The voltage across Rx2 determines the gate voltage of the P-channel FET. You want to scale it such that the P-FET is just beginning to turn on when the threshold voltage of M1 is reached. At that point, 1uA is passing through M1 and Rx2. The value of Rx2 will depend on the gate threshold value of the P-FET, so you may have to experiment a bit. In the reference design, they scaled it so that about 1mA passed through the P-FET when Vth for M1 was reached. Just a few millivolts above this, the current increased rapidly to 100mA, which clamps the capacitor voltage.

For this design, it is not as critical that the power resistors be right next to the FETs, as it is not a high-speed signal path. I would not go with the ALD810028, as it’s threshold voltage is too high for your caps. The ALD810027 or the ALD810026 would be better choices to protect your caps, with the 0026 giving you a little bit of a safety margin.

Notes on your design:

You are not leaving any margin for your current sense resistor. You will be passing 1W across it at the full 10A charge current, and the resistor you chose is rated for 1W. I would go with at least a 2W resistor in this case.

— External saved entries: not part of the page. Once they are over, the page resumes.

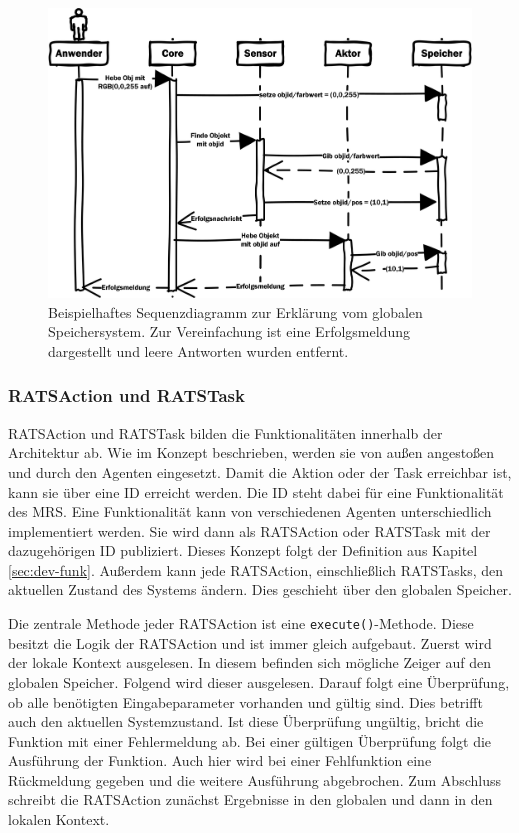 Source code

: \begin{figure}
	\centering
	\includegraphics[scale=1.0]{fig/seqspeicher}
	\caption[RATS globaler Speicher]{Beispielhaftes Sequenzdiagramm zur Erklärung vom globalen Speichersystem. Zur Vereinfachung ist eine Erfolgsmeldung dargestellt und leere Antworten wurden entfernt.}
	\label{fig:seqspeicher}
\end{figure}

\subsubsection{RATSAction und RATSTask}
RATSAction und RATSTask bilden die Funktionalitäten innerhalb der Architektur ab. Wie im Konzept beschrieben, werden sie von außen angestoßen und durch den Agenten eingesetzt. Damit die Aktion oder der Task erreichbar ist, kann sie über eine ID erreicht werden. Die ID steht dabei für eine Funktionalität des MRS. Eine Funktionalität kann von verschiedenen Agenten unterschiedlich implementiert werden. Sie wird dann als RATSAction oder RATSTask mit der dazugehörigen ID publiziert. Dieses Konzept folgt der Definition aus Kapitel \ref{sec:dev-funk}. Außerdem kann jede RATSAction, einschließlich RATSTasks, den aktuellen Zustand des Systems ändern. Dies geschieht über den globalen Speicher. 

Die zentrale Methode jeder RATSAction ist eine \lstinline|execute()|-Methode. Diese besitzt die Logik der RATSAction und ist immer gleich aufgebaut. Zuerst wird der lokale Kontext ausgelesen. In diesem befinden sich mögliche Zeiger auf den globalen Speicher. Folgend wird dieser ausgelesen. Darauf folgt eine Überprüfung, ob alle benötigten Eingabeparameter vorhanden und gültig sind. Dies betrifft auch den aktuellen Systemzustand. Ist diese Überprüfung ungültig, bricht die Funktion mit einer Fehlermeldung ab. Bei einer gültigen Überprüfung folgt die Ausführung der Funktion. Auch hier wird bei einer Fehlfunktion eine Rückmeldung gegeben und die weitere Ausführung abgebrochen. Zum Abschluss schreibt die RATSAction zunächst Ergebnisse in den globalen und dann in den lokalen Kontext.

I don’t know where β€œCS” goes, but it looks odd to have a 10K resistor in series with β€œCS” as shown. Unless you have a pull-down resistor elsewhere, the voltage at β€œCS” will likely float when the phototransistor is off. If you place the resistor between the emitter (pin 4) of the phototransistor and ground and tie β€œCS” to the emitter also, then β€œCS” would be low when the phototransistor is off and high when it is on. If you want reverse logic, connect the resistor between 5V and the collector (pin 6), tie the emitter (pin 4) to ground, and connect β€œCS” to the collector (pin 6).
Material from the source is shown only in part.